**HOW TO COMPLETE THIS TASK**
Although the records include pictures, the copy should not; write out exactly the lines from the first through the line with "--- probably near".

**DATASET EXCERPTS**

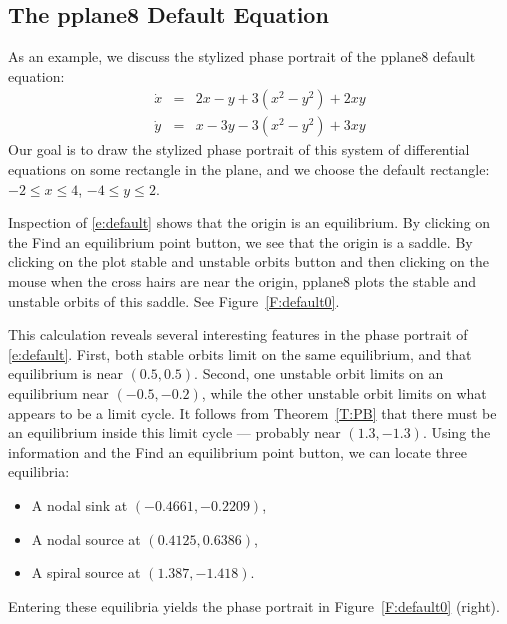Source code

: \documentclass{ximera}
\begin{document}
\subsection*{The {\sf pplane8} Default Equation}

As an example, we discuss the stylized phase portrait of the 
{\sf pplane8} default equation:
\begin{equation}  \label{e:default}
\begin{array}{rcl}
\dot{x} & = & 2x-y+3(x^2-y^2)+2xy \\
\dot{y} & = & x-3y-3(x^2-y^2)+3xy
\end{array}
\end{equation} 
Our goal is to draw the stylized phase portrait of this system
of differential equations on some rectangle in the plane, and we
choose the default rectangle: $-2\leq x\leq 4$, $-4\leq y\leq 2$.

Inspection of \eqref{e:default} shows that the origin 
is an equilibrium.  By clicking on the {\sf Find an equilibrium point}
button, we see that the origin is a saddle.  By clicking on the
{\sf plot stable and unstable orbits} button and then clicking
on the mouse when the cross hairs are near the origin, {\sf
pplane8} plots the stable and unstable orbits of this saddle.
See Figure~\ref{F:default0}.

\begin{figure*}[htb]
           \centerline{%
	   }
           \caption{(Left) Stable and unstable orbits of the saddle at
		the origin in \protect\eqref{e:default}. (Right) Picture 
		of \protect\eqref{e:default} with equilibria added.}
           \label{F:default0}
\end{figure*}
 
This calculation reveals several interesting features in the
phase portrait of \eqref{e:default}.  First, both stable orbits limit on the 
same equilibrium, and that equilibrium is near $(0.5,0.5)$.  Second, one 
unstable orbit limits on an equilibrium near $(-0.5,-0.2)$, while the other 
unstable orbit limits on what appears to be a limit cycle.  It follows from 
Theorem~\ref{T:PB} that there must be an equilibrium inside this limit cycle 
--- probably near $(1.3,-1.3)$.  Using the information and the {\sf
Find an equilibrium point} button, we can locate three
equilibria:
\begin{itemize}
\item	A nodal sink at $(-0.4661,-0.2209)$,
\item	A nodal source at $(0.4125,0.6386)$,
\item	A spiral source at $(1.387,-1.418)$. 
\end{itemize}
Entering these equilibria yields the phase portrait in 
Figure~\ref{F:default0} (right). 
\end{document}
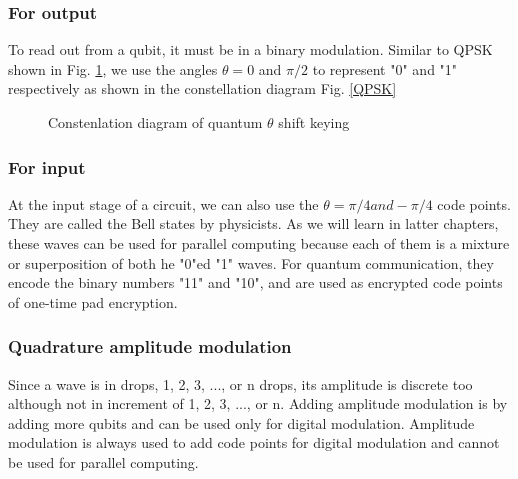 \documentclass{book}
\begin{document}
\subsubsection{For output}
To read out from a qubit, it must be in a binary modulation. Similar to QPSK shown in Fig. \ref{qQPSK}, we use the angles $\theta=0$ and $\pi/2$ to represent "0" and "1" respectively as shown in the constellation diagram Fig. \ref{QPSK} 
\begin{figure}[hp]
\caption{Constenlation diagram of quantum $\theta$ shift keying}
\label{qQPSK}
\end{figure}

\subsubsection{For input}
At the input stage of a circuit, we can also use the $\theta=\pi/4 and -\pi/4$ code points. They are called the Bell states by physicists. As we will learn in latter chapters, these waves can be used for parallel computing because each of them is a mixture or superposition of both he "0"ed "1" waves. For quantum communication, they encode the binary numbers "11" and "10", and are used as encrypted code points of one-time pad encryption.

\subsubsection{Quadrature amplitude modulation}
Since a wave is in drops, 1, 2, 3, ..., or n drops, its amplitude is discrete too although not in increment of 1, 2, 3, ..., or n. Adding amplitude modulation is by adding more qubits and can be used only for digital modulation. Amplitude modulation is always used to add code points for digital modulation and cannot be used for parallel computing.
\end{document}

**COMPLETED EXERCISE**
Source code

: \documentclass{ximera}
\begin{document}
\subsection*{The {\sf pplane8} Default Equation}

As an example, we discuss the stylized phase portrait of the 
{\sf pplane8} default equation:
\begin{equation}  \label{e:default}
\begin{array}{rcl}
\dot{x} & = & 2x-y+3(x^2-y^2)+2xy \\
\dot{y} & = & x-3y-3(x^2-y^2)+3xy
\end{array}
\end{equation} 
Our goal is to draw the stylized phase portrait of this system
of differential equations on some rectangle in the plane, and we
choose the default rectangle: $-2\leq x\leq 4$, $-4\leq y\leq 2$.

Inspection of \eqref{e:default} shows that the origin 
is an equilibrium.  By clicking on the {\sf Find an equilibrium point}
button, we see that the origin is a saddle.  By clicking on the
{\sf plot stable and unstable orbits} button and then clicking
on the mouse when the cross hairs are near the origin, {\sf
pplane8} plots the stable and unstable orbits of this saddle.
See Figure~\ref{F:default0}.

\begin{figure*}[htb]
           \centerline{%
	   }
           \caption{(Left) Stable and unstable orbits of the saddle at
		the origin in \protect\eqref{e:default}. (Right) Picture 
		of \protect\eqref{e:default} with equilibria added.}
           \label{F:default0}
\end{figure*}
 
This calculation reveals several interesting features in the
phase portrait of \eqref{e:default}.  First, both stable orbits limit on the 
same equilibrium, and that equilibrium is near $(0.5,0.5)$.  Second, one 
unstable orbit limits on an equilibrium near $(-0.5,-0.2)$, while the other 
unstable orbit limits on what appears to be a limit cycle.  It follows from 
Theorem~\ref{T:PB} that there must be an equilibrium inside this limit cycle 
--- probably near $(1.3,-1.3)$.  Using the information and the {\sf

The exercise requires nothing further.